"Deixe-me ser absolutamente claro: não estive envolvido de forma alguma nesta proposta e me oponho categoricamente a ela. É um mau negócio para os membros da FIFA, um mau negócio para o futebol e um mau negócio para o futuro a longo prazo do esporte", escreveu o ex-banqueiro no LinkedIn.
Membro da FIFA há mais de cinco anos e "um dos líderes mais proeminentes do mundo do futebol", Cordeiro também era o principal assessor da força-tarefa da Casa Branca responsável pelos preparativos para o Mundial de Clubes de 2025 e a Copa do Mundo de 2026, cargo para o qual foi nomeado por Donald Trump.
Sua renúncia é mais um golpe para Infantino, que enfrenta crescente oposição ao seu projeto FIFA Forward Enterprise, uma empresa aberta a investimentos privados que seria responsável pela gestão das atividades comerciais e de eventos da entidade máxima do futebol mundial.
A UEFA, que representa as 55 federações europeias, ameaçou unanimemente na quinta-feira (30) boicotar as próximas competições da FIFA, incluindo a Copa do Mundo, caso a entidade não abandone o projeto. A Concacaf, que reúne as 41 federações da América do Norte, Central e Caribe, "rejeitou a proposta".
Na sexta-feira (31), a Confederação Asiática de Futebol (AFC) apoiou as outras duas instituições continentais, afirmando que qualquer proposta que ameace a Copa do Mundo "deve ser reconsiderada".
Apesar dessa ampla reação negativa, a FIFA reafirmou na sexta-feira seu compromisso de continuar o processo de consulta "aberto e democrático" para concluir com sucesso este projeto, cujo principal objetivo é aumentar o financiamento para o desenvolvimento do futebol para US$ 10 bilhões nos próximos quatro anos.

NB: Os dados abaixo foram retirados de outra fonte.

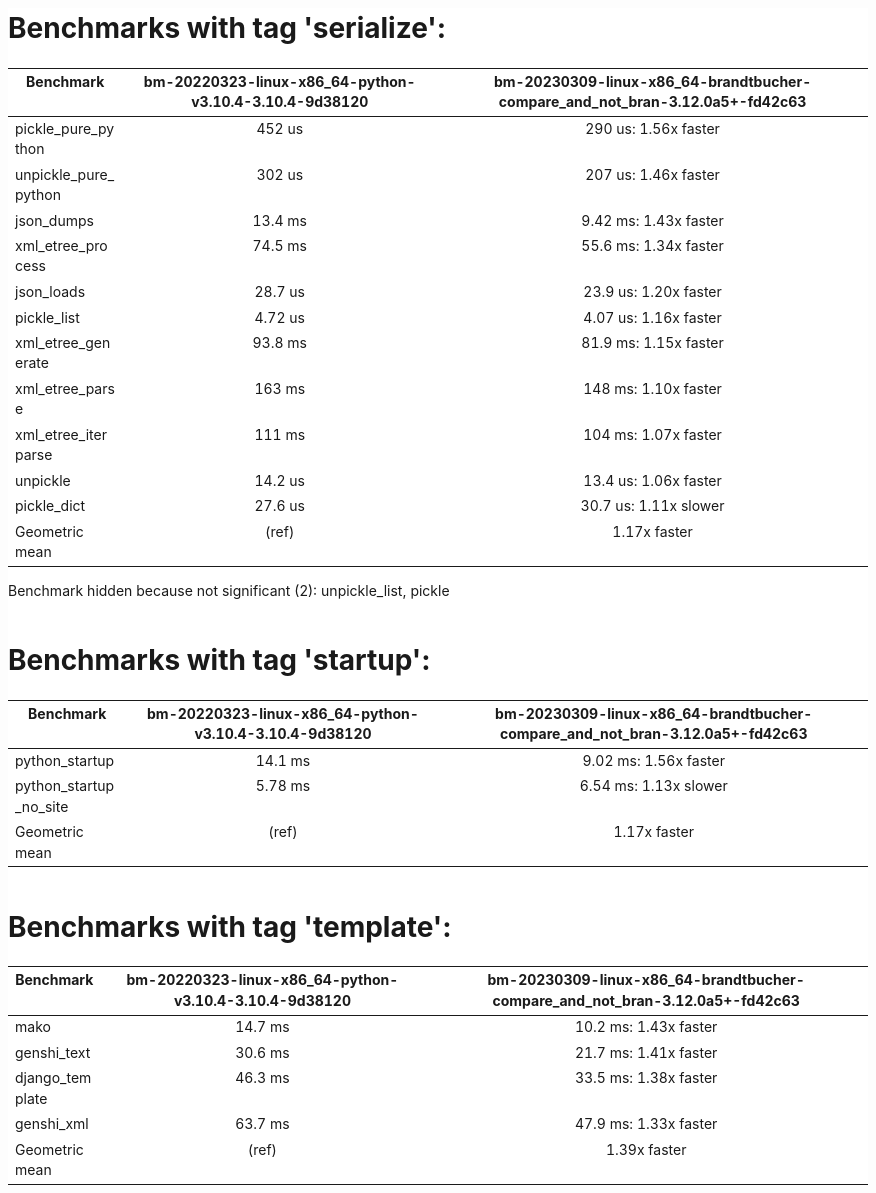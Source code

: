 Benchmarks with tag 'serialize':
================================

| Benchmark            | bm-20220323-linux-x86_64-python-v3.10.4-3.10.4-9d38120 | bm-20230309-linux-x86_64-brandtbucher-compare_and_not_bran-3.12.0a5+-fd42c63 |
|----------------------|:------------------------------------------------------:|:----------------------------------------------------------------------------:|
| pickle_pure_python   | 452 us                                                 | 290 us: 1.56x faster                                                         |
| unpickle_pure_python | 302 us                                                 | 207 us: 1.46x faster                                                         |
| json_dumps           | 13.4 ms                                                | 9.42 ms: 1.43x faster                                                        |
| xml_etree_process    | 74.5 ms                                                | 55.6 ms: 1.34x faster                                                        |
| json_loads           | 28.7 us                                                | 23.9 us: 1.20x faster                                                        |
| pickle_list          | 4.72 us                                                | 4.07 us: 1.16x faster                                                        |
| xml_etree_generate   | 93.8 ms                                                | 81.9 ms: 1.15x faster                                                        |
| xml_etree_parse      | 163 ms                                                 | 148 ms: 1.10x faster                                                         |
| xml_etree_iterparse  | 111 ms                                                 | 104 ms: 1.07x faster                                                         |
| unpickle             | 14.2 us                                                | 13.4 us: 1.06x faster                                                        |
| pickle_dict          | 27.6 us                                                | 30.7 us: 1.11x slower                                                        |
| Geometric mean       | (ref)                                                  | 1.17x faster                                                                 |

Benchmark hidden because not significant (2): unpickle_list, pickle

Benchmarks with tag 'startup':
==============================

| Benchmark              | bm-20220323-linux-x86_64-python-v3.10.4-3.10.4-9d38120 | bm-20230309-linux-x86_64-brandtbucher-compare_and_not_bran-3.12.0a5+-fd42c63 |
|------------------------|:------------------------------------------------------:|:----------------------------------------------------------------------------:|
| python_startup         | 14.1 ms                                                | 9.02 ms: 1.56x faster                                                        |
| python_startup_no_site | 5.78 ms                                                | 6.54 ms: 1.13x slower                                                        |
| Geometric mean         | (ref)                                                  | 1.17x faster                                                                 |

Benchmarks with tag 'template':
===============================

| Benchmark       | bm-20220323-linux-x86_64-python-v3.10.4-3.10.4-9d38120 | bm-20230309-linux-x86_64-brandtbucher-compare_and_not_bran-3.12.0a5+-fd42c63 |
|-----------------|:------------------------------------------------------:|:----------------------------------------------------------------------------:|
| mako            | 14.7 ms                                                | 10.2 ms: 1.43x faster                                                        |
| genshi_text     | 30.6 ms                                                | 21.7 ms: 1.41x faster                                                        |
| django_template | 46.3 ms                                                | 33.5 ms: 1.38x faster                                                        |
| genshi_xml      | 63.7 ms                                                | 47.9 ms: 1.33x faster                                                        |
| Geometric mean  | (ref)                                                  | 1.39x faster                                                                 |
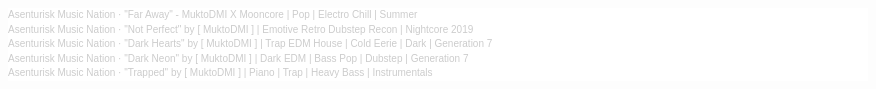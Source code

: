 <iframe width="100%" height="166" scrolling="no" frameborder="no" allow="autoplay" src="https://w.soundcloud.com/player/?url=https%3A//api.soundcloud.com/tracks/640415112&color=%23ff5500&auto_play=false&hide_related=false&show_comments=true&show_user=true&show_reposts=false&show_teaser=true"></iframe><div style="font-size: 10px; color: #cccccc;line-break: anywhere;word-break: normal;overflow: hidden;white-space: nowrap;text-overflow: ellipsis; font-family: Interstate,Lucida Grande,Lucida Sans Unicode,Lucida Sans,Garuda,Verdana,Tahoma,sans-serif;font-weight: 100;"><a href="https://soundcloud.com/amn1426" title="Asenturisk Music Nation" target="_blank" style="color: #cccccc; text-decoration: none;">Asenturisk Music Nation</a> · <a href="https://soundcloud.com/amn1426/muktodboss-mooncore-far-away" title="&quot;Far Away&quot; - MuktoDMI X Mooncore | Pop | Electro Chill | Summer" target="_blank" style="color: #cccccc; text-decoration: none;">&quot;Far Away&quot; - MuktoDMI X Mooncore | Pop | Electro Chill | Summer</a></div>
<iframe width="100%" height="166" scrolling="no" frameborder="no" allow="autoplay" src="https://w.soundcloud.com/player/?url=https%3A//api.soundcloud.com/tracks/641198910&color=%23ff5500&auto_play=false&hide_related=false&show_comments=true&show_user=true&show_reposts=false&show_teaser=true"></iframe><div style="font-size: 10px; color: #cccccc;line-break: anywhere;word-break: normal;overflow: hidden;white-space: nowrap;text-overflow: ellipsis; font-family: Interstate,Lucida Grande,Lucida Sans Unicode,Lucida Sans,Garuda,Verdana,Tahoma,sans-serif;font-weight: 100;"><a href="https://soundcloud.com/amn1426" title="Asenturisk Music Nation" target="_blank" style="color: #cccccc; text-decoration: none;">Asenturisk Music Nation</a> · <a href="https://soundcloud.com/amn1426/muktodboss-mooncore-not-perfect" title="&quot;Not Perfect&quot; by [ MuktoDMI ] | Emotive Retro Dubstep Recon | Nightcore 2019" target="_blank" style="color: #cccccc; text-decoration: none;">&quot;Not Perfect&quot; by [ MuktoDMI ] | Emotive Retro Dubstep Recon | Nightcore 2019</a></div>
<iframe width="100%" height="166" scrolling="no" frameborder="no" allow="autoplay" src="https://w.soundcloud.com/player/?url=https%3A//api.soundcloud.com/tracks/641222001&color=%23ff5500&auto_play=false&hide_related=false&show_comments=true&show_user=true&show_reposts=false&show_teaser=true"></iframe><div style="font-size: 10px; color: #cccccc;line-break: anywhere;word-break: normal;overflow: hidden;white-space: nowrap;text-overflow: ellipsis; font-family: Interstate,Lucida Grande,Lucida Sans Unicode,Lucida Sans,Garuda,Verdana,Tahoma,sans-serif;font-weight: 100;"><a href="https://soundcloud.com/amn1426" title="Asenturisk Music Nation" target="_blank" style="color: #cccccc; text-decoration: none;">Asenturisk Music Nation</a> · <a href="https://soundcloud.com/amn1426/muktodboss-mooncore-dark-hearts" title="&quot;Dark Hearts&quot; by [ MuktoDMI ] | Trap EDM House | Cold Eerie | Dark | Generation 7" target="_blank" style="color: #cccccc; text-decoration: none;">&quot;Dark Hearts&quot; by [ MuktoDMI ] | Trap EDM House | Cold Eerie | Dark | Generation 7</a></div>
<iframe width="100%" height="166" scrolling="no" frameborder="no" allow="autoplay" src="https://w.soundcloud.com/player/?url=https%3A//api.soundcloud.com/tracks/641226873&color=%23ff5500&auto_play=false&hide_related=false&show_comments=true&show_user=true&show_reposts=false&show_teaser=true"></iframe><div style="font-size: 10px; color: #cccccc;line-break: anywhere;word-break: normal;overflow: hidden;white-space: nowrap;text-overflow: ellipsis; font-family: Interstate,Lucida Grande,Lucida Sans Unicode,Lucida Sans,Garuda,Verdana,Tahoma,sans-serif;font-weight: 100;"><a href="https://soundcloud.com/amn1426" title="Asenturisk Music Nation" target="_blank" style="color: #cccccc; text-decoration: none;">Asenturisk Music Nation</a> · <a href="https://soundcloud.com/amn1426/muktodboss-mooncore-dark-neon" title="&quot;Dark Neon&quot; by [ MuktoDMI ] | Dark EDM | Bass Pop | Dubstep | Generation 7" target="_blank" style="color: #cccccc; text-decoration: none;">&quot;Dark Neon&quot; by [ MuktoDMI ] | Dark EDM | Bass Pop | Dubstep | Generation 7</a></div>
<iframe width="100%" height="166" scrolling="no" frameborder="no" allow="autoplay" src="https://w.soundcloud.com/player/?url=https%3A//api.soundcloud.com/tracks/641686815&color=%23ff5500&auto_play=false&hide_related=false&show_comments=true&show_user=true&show_reposts=false&show_teaser=true"></iframe><div style="font-size: 10px; color: #cccccc;line-break: anywhere;word-break: normal;overflow: hidden;white-space: nowrap;text-overflow: ellipsis; font-family: Interstate,Lucida Grande,Lucida Sans Unicode,Lucida Sans,Garuda,Verdana,Tahoma,sans-serif;font-weight: 100;"><a href="https://soundcloud.com/amn1426" title="Asenturisk Music Nation" target="_blank" style="color: #cccccc; text-decoration: none;">Asenturisk Music Nation</a> · <a href="https://soundcloud.com/amn1426/muktodboss-trapped" title="&quot;Trapped&quot; by [ MuktoDMI ] | Piano | Trap | Heavy Bass | Instrumentals" target="_blank" style="color: #cccccc; text-decoration: none;">&quot;Trapped&quot; by [ MuktoDMI ] | Piano | Trap | Heavy Bass | Instrumentals</a></div>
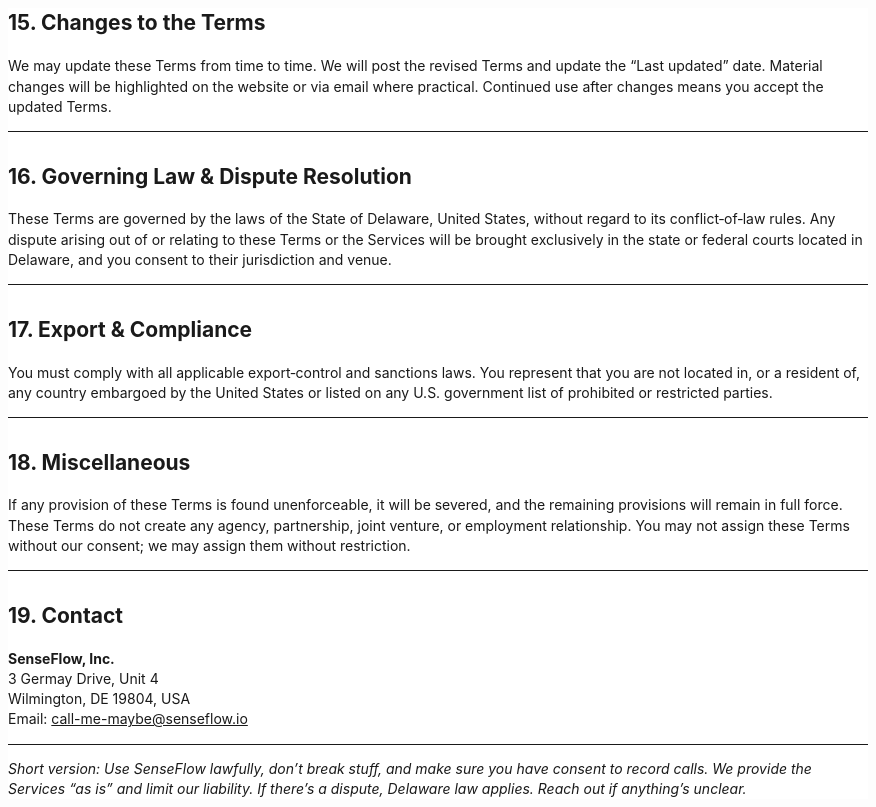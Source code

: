 ## 15. Changes to the Terms
We may update these Terms from time to time. We will post the revised Terms and update the “Last updated” date. Material changes will be highlighted on the website or via email where practical. Continued use after changes means you accept the updated Terms.

---

## 16. Governing Law & Dispute Resolution
These Terms are governed by the laws of the State of Delaware, United States, without regard to its conflict‑of‑law rules. Any dispute arising out of or relating to these Terms or the Services will be brought exclusively in the state or federal courts located in Delaware, and you consent to their jurisdiction and venue.

---

## 17. Export & Compliance
You must comply with all applicable export‑control and sanctions laws. You represent that you are not located in, or a resident of, any country embargoed by the United States or listed on any U.S. government list of prohibited or restricted parties.

---

## 18. Miscellaneous
If any provision of these Terms is found unenforceable, it will be severed, and the remaining provisions will remain in full force. These Terms do not create any agency, partnership, joint venture, or employment relationship. You may not assign these Terms without our consent; we may assign them without restriction.

---

## 19. Contact
**SenseFlow, Inc.**  
3 Germay Drive, Unit 4  
Wilmington, DE 19804, USA  
Email: call-me-maybe@senseflow.io

---

_Short version: Use SenseFlow lawfully, don’t break stuff, and make sure you have consent to record calls. We provide the Services “as is” and limit our liability. If there’s a dispute, Delaware law applies. Reach out if anything’s unclear._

Investidores privados poderiam deter ações em uma nova empresa criada para esse fim, a FIFA Forward Enterprise (FFE), mas permaneceriam como acionistas minoritários, com cerca de 20% das ações, prometeu a instituição. A FIFA pretende arrecadar até 4,2 bilhões de dólares (R$ 21,2 bilhões), valor calculado com base em uma estimativa de valor da FFE de 20 bilhões de dólares (R$ 101 bilhões).